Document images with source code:
========================

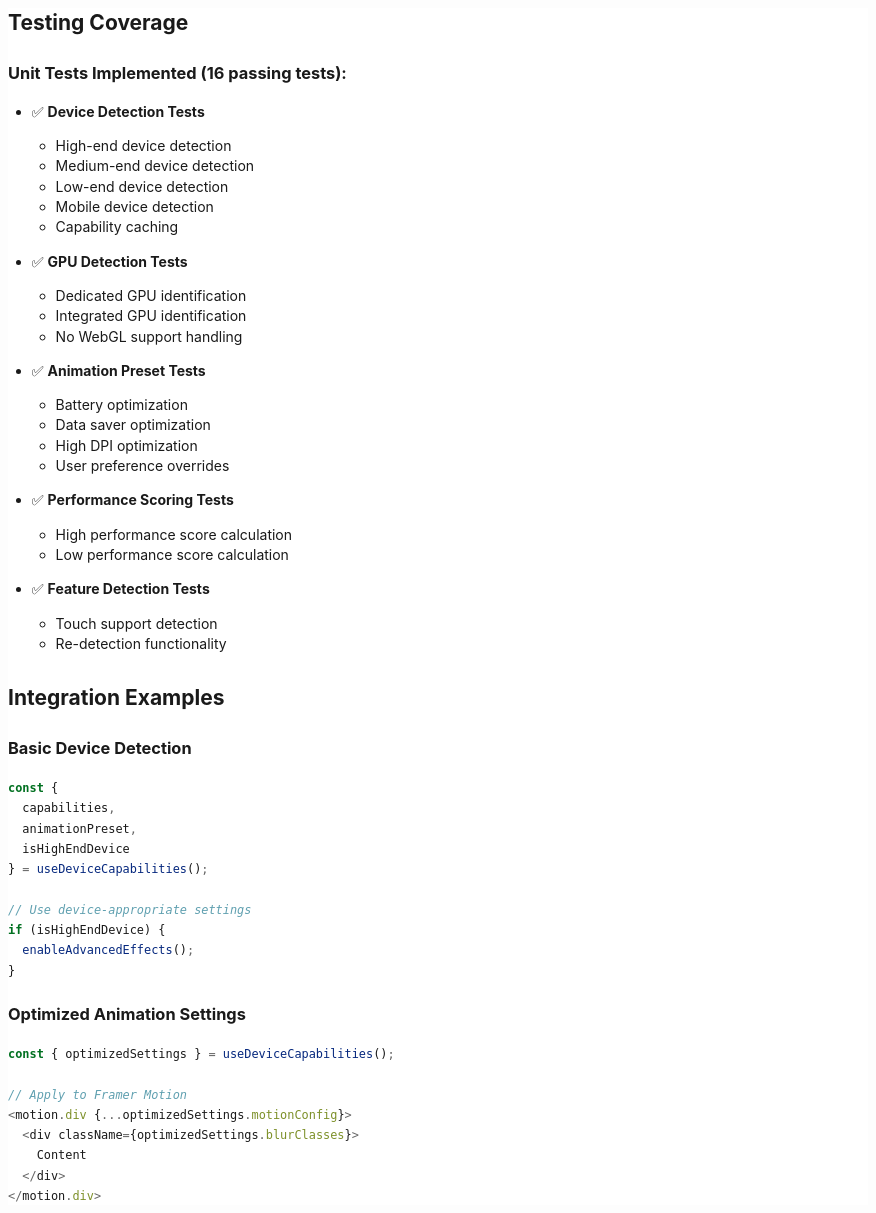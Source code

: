 ## Testing Coverage

### Unit Tests Implemented (16 passing tests):
- ✅ **Device Detection Tests**
  - High-end device detection
  - Medium-end device detection
  - Low-end device detection
  - Mobile device detection
  - Capability caching

- ✅ **GPU Detection Tests**
  - Dedicated GPU identification
  - Integrated GPU identification
  - No WebGL support handling

- ✅ **Animation Preset Tests**
  - Battery optimization
  - Data saver optimization
  - High DPI optimization
  - User preference overrides

- ✅ **Performance Scoring Tests**
  - High performance score calculation
  - Low performance score calculation

- ✅ **Feature Detection Tests**
  - Touch support detection
  - Re-detection functionality

## Integration Examples

### Basic Device Detection
```typescript
const { 
  capabilities, 
  animationPreset, 
  isHighEndDevice 
} = useDeviceCapabilities();

// Use device-appropriate settings
if (isHighEndDevice) {
  enableAdvancedEffects();
}
```

### Optimized Animation Settings
```typescript
const { optimizedSettings } = useDeviceCapabilities();

// Apply to Framer Motion
<motion.div {...optimizedSettings.motionConfig}>
  <div className={optimizedSettings.blurClasses}>
    Content
  </div>
</motion.div>
```
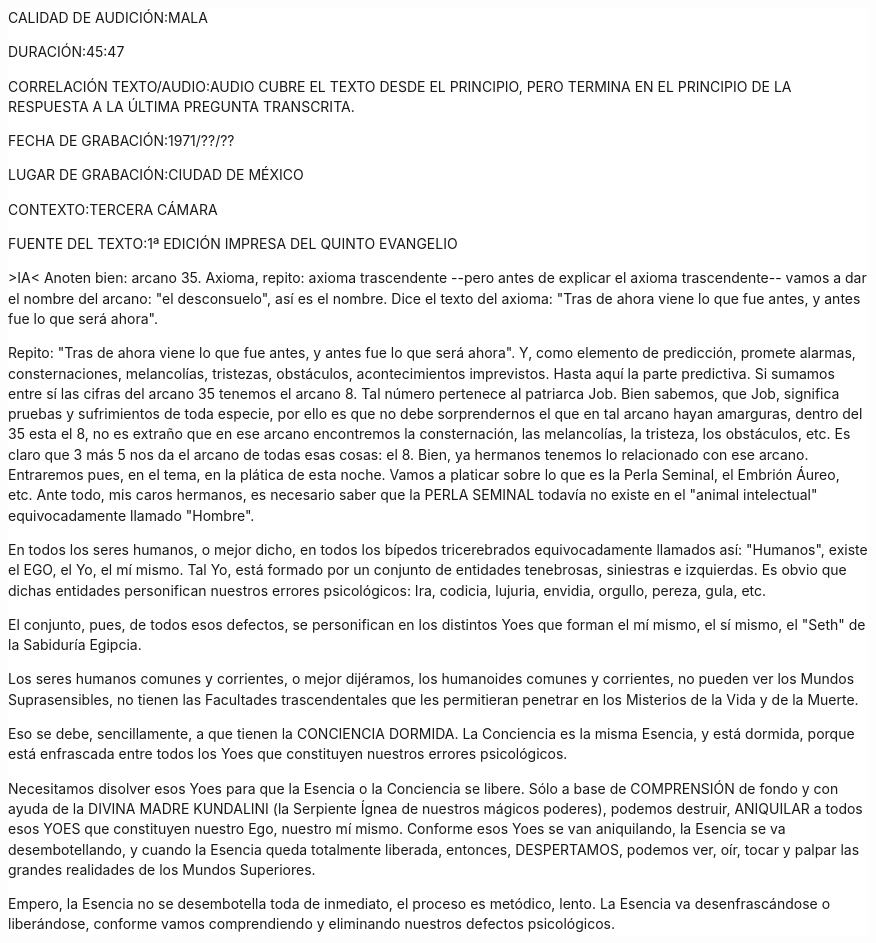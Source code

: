 CALIDAD DE AUDICIÓN:MALA

DURACIÓN:45:47

CORRELACIÓN TEXTO/AUDIO:AUDIO CUBRE EL TEXTO DESDE EL PRINCIPIO, PERO TERMINA EN EL PRINCIPIO DE LA RESPUESTA A LA ÚLTIMA PREGUNTA TRANSCRITA.

FECHA DE GRABACIÓN:1971/??/??

LUGAR DE GRABACIÓN:CIUDAD DE MÉXICO

CONTEXTO:TERCERA CÁMARA

FUENTE DEL TEXTO:1ª EDICIÓN IMPRESA DEL QUINTO EVANGELIO

\>IA< Anoten bien: arcano 35. Axioma, repito: axioma trascendente --pero antes de explicar el axioma trascendente-- vamos a dar el nombre del arcano: "el desconsuelo", así es el nombre. Dice el texto del axioma: "Tras de ahora viene lo que fue antes, y antes fue lo que será ahora".

Repito: "Tras de ahora viene lo que fue antes, y antes fue lo que será ahora". Y, como elemento de predicción, promete alarmas, consternaciones, melancolías, tristezas, obstáculos, acontecimientos imprevistos. Hasta aquí la parte predictiva. Si sumamos entre sí las cifras del arcano 35 tenemos el arcano 8. Tal número pertenece al patriarca Job. Bien sabemos, que Job, significa pruebas y sufrimientos de toda especie, por ello es que no debe sorprendernos el que en tal arcano hayan amarguras, dentro del 35 esta el 8, no es extraño que en ese arcano encontremos la consternación, las melancolías, la tristeza, los obstáculos, etc. Es claro que 3 más 5 nos da el arcano de todas esas cosas: el 8. Bien, ya hermanos tenemos lo relacionado con ese arcano. Entraremos pues, en el tema, en la plática de esta noche. Vamos a platicar sobre lo que es la Perla Seminal, el Embrión Áureo, etc. Ante todo, mis caros hermanos, es necesario saber que la PERLA SEMINAL todavía no existe en el "animal intelectual" equivocadamente llamado "Hombre".

En todos los seres humanos, o mejor dicho, en todos los bípedos tricerebrados equivocadamente llamados así: "Humanos", existe el EGO, el Yo, el mí mismo. Tal Yo, está formado por un conjunto de entidades tenebrosas, siniestras e izquierdas. Es obvio que dichas entidades personifican nuestros errores psicológicos: Ira, codicia, lujuria, envidia, orgullo, pereza, gula, etc.

El conjunto, pues, de todos esos defectos, se personifican en los distintos Yoes que forman el mí mismo, el sí mismo, el "Seth" de la Sabiduría Egipcia.

Los seres humanos comunes y corrientes, o mejor dijéramos, los humanoides comunes y corrientes, no pueden ver los Mundos Suprasensibles, no tienen las Facultades trascendentales que les permitieran penetrar en los Misterios de la Vida y de la Muerte.

Eso se debe, sencillamente, a que tienen la CONCIENCIA DORMIDA. La Conciencia es la misma Esencia, y está dormida, porque está enfrascada entre todos los Yoes que constituyen nuestros errores psicológicos.

Necesitamos disolver esos Yoes para que la Esencia o la Conciencia se libere. Sólo a base de COMPRENSIÓN de fondo y con ayuda de la DIVINA MADRE KUNDALINI (la Serpiente Ígnea de nuestros mágicos poderes), podemos destruir, ANIQUILAR a todos esos YOES que constituyen nuestro Ego, nuestro mí mismo. Conforme esos Yoes se van aniquilando, la Esencia se va desembotellando, y cuando la Esencia queda totalmente liberada, entonces, DESPERTAMOS, podemos ver, oír, tocar y palpar las grandes realidades de los Mundos Superiores.

Empero, la Esencia no se desembotella toda de inmediato, el proceso es metódico, lento. La Esencia va desenfrascándose o liberándose, conforme vamos comprendiendo y eliminando nuestros defectos psicológicos.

========================

# HOW TO COMPLETE THIS TASK
Show all lines from the data that contain "optimization".

# RESPONSE TO THIS EXERCISE
  - Battery optimization
  - Data saver optimization
  - High DPI optimization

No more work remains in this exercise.